16.01.2014 Parque Nacional Huerquehue

19. January 2014

Pucón liegt im ehemals IX. Verwaltungsbezirk Chiles, der jetzigen Región de la Araucanía. Araukarias oder zu deutsch Araukarien sind Bäume. Und zwar ganz besondere Bäume, denn sie kommen nur in Chile und Argentinien, und auch nur ungefähr in diesen Breiten (39°S) vor. Deshalb ist dieser Verwaltungsbezirk ja auch nach diesen Bäumen benannt. Außerdem sehen sie sehr speziell aus, ihren grob verzweigten Ästen wachsen die Blätter direkt am Holz, ähnlich wie bei Palmen, nur dass die Blätter deutlich kürzer, fast Stummel sind. Bei jungen Araukarien ist auch der gesamte Stamm mit diesen kurzen Stummelblättern bedeckt. Wird der Baum älter, verliert er von unten her seine Blätter, bis am Ende, nach über 1000 Jahren, bis zu 2m dicke astlose Stämme dastehen, die nur oben ein pilzförmiges Dach tragen.

Eine recht junge Araukarie. Wenn das mit den 5cm Wachstum pro Jahr stimmt, duerfte dieser Baum etwa 50 Jahre alt sein. Man sieht den dicht noch dicht beblaetterten oberen Stamm, und den blattlosen unteren Teil.

Unter anderem der Araukarie zu Ehren wurde der Huerquehue-Nationalpark gegründet. Genau genommen ging der Huerquehue aus einem anderen, deutlich größeren Nationalpark hervor, wie aus der offiziellen Karte des Nationalparks hervorgeht. Dieser Nationalpark ist einer von vielen in der Region, wurde mir aber als besonders schön empfohlen und ist von Pucón aus innerhalb einer Stunde mit dem Linienbus zu erreichen.

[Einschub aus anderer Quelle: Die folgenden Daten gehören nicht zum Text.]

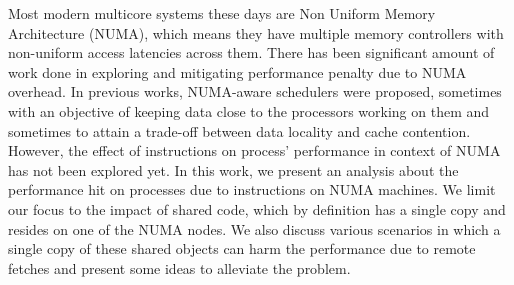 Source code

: 
Most modern multicore systems these days are Non Uniform Memory Architecture (NUMA), which means they have multiple memory controllers
with non-uniform access latencies across them. There has been significant amount of work done in exploring and 
mitigating performance penalty due to NUMA overhead. In previous works, NUMA-aware schedulers were proposed,
sometimes with an objective of keeping data close to the processors working on them and sometimes to attain a 
trade-off between data locality and cache contention. \\
However, the effect of instructions on process' performance in context of NUMA has not been explored yet.
In this work, we present an analysis about the performance hit on processes due to instructions on NUMA machines.
We limit our focus to the impact of shared code, which by definition has a single copy and resides on one of the NUMA nodes.
We also discuss various scenarios in which a single copy of these shared objects can harm the performance due to remote
fetches and present some ideas to alleviate the problem.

Am Donnerstag hatte ich meinen freien Tag, und den wollte ich gebührend feiern. Ursprünglich wollte ich eine der kostenlosen täglichen Stadtführungen mitmachen und den Nachmittag am Strand verfaulenzen. Aber dann war die Anziehungskraft des Nationalparks doch stärker und ich habe mich am Mittwoch genauer mit der Anfahrt zum Nationalpark beschäftigt. Meine Kollegen hatten mir schon ungefähr erklärt, wo der Bus abfährt, und dass man für den ersten von vieren eine halbe Stunde eher da sein sollte. Da der erste Bus Richtung Nationalpark 8:30 Uhr fährt und der nächste erst 13:00 Uhr, habe ich sicherheitshalber noch Mittwoch Abend den Busbahnhof gesucht und mich am Kiosk nach den Gegebenheiten erkundigt. Tatsächlich: “um 8 da sein, spätestens zehn nach 8″.

Auf dem Ñirrico.

Als ich zwei Minuten vor um 8 am nächsten Tag im Bus Platz nahm, war ich die erste. Der Fahrer hatte noch nicht mal die Anzeigetafel im Fenster ausgetauscht. Zehn nach 8 gab es noch Plätze, aber zehn vor halb 9 wurden die ersten Stehplätze eingenommen. Als wir kurz nach halb 9 losfuhren, war der Bus – dem Standard nach eher mit einem Fernbus vergleichbar – nach europäischen Maßstäben voll, im Gang standen etwa ein Dutzend Menschen. Unterwegs hielten wir mehrmals im Nirgendwo an um weitere Passagiere mitzunehmen. Bis zu den ersten Stationen, an denen Menschen ausstiegen, war der Bus auch nach chilenischen Maßstäben voll, so dicht gedrängt, dass wenigstens niemand umfallen konnte. Die Luft war zum Schneiden, aber immerhin, ich konnte sitzen.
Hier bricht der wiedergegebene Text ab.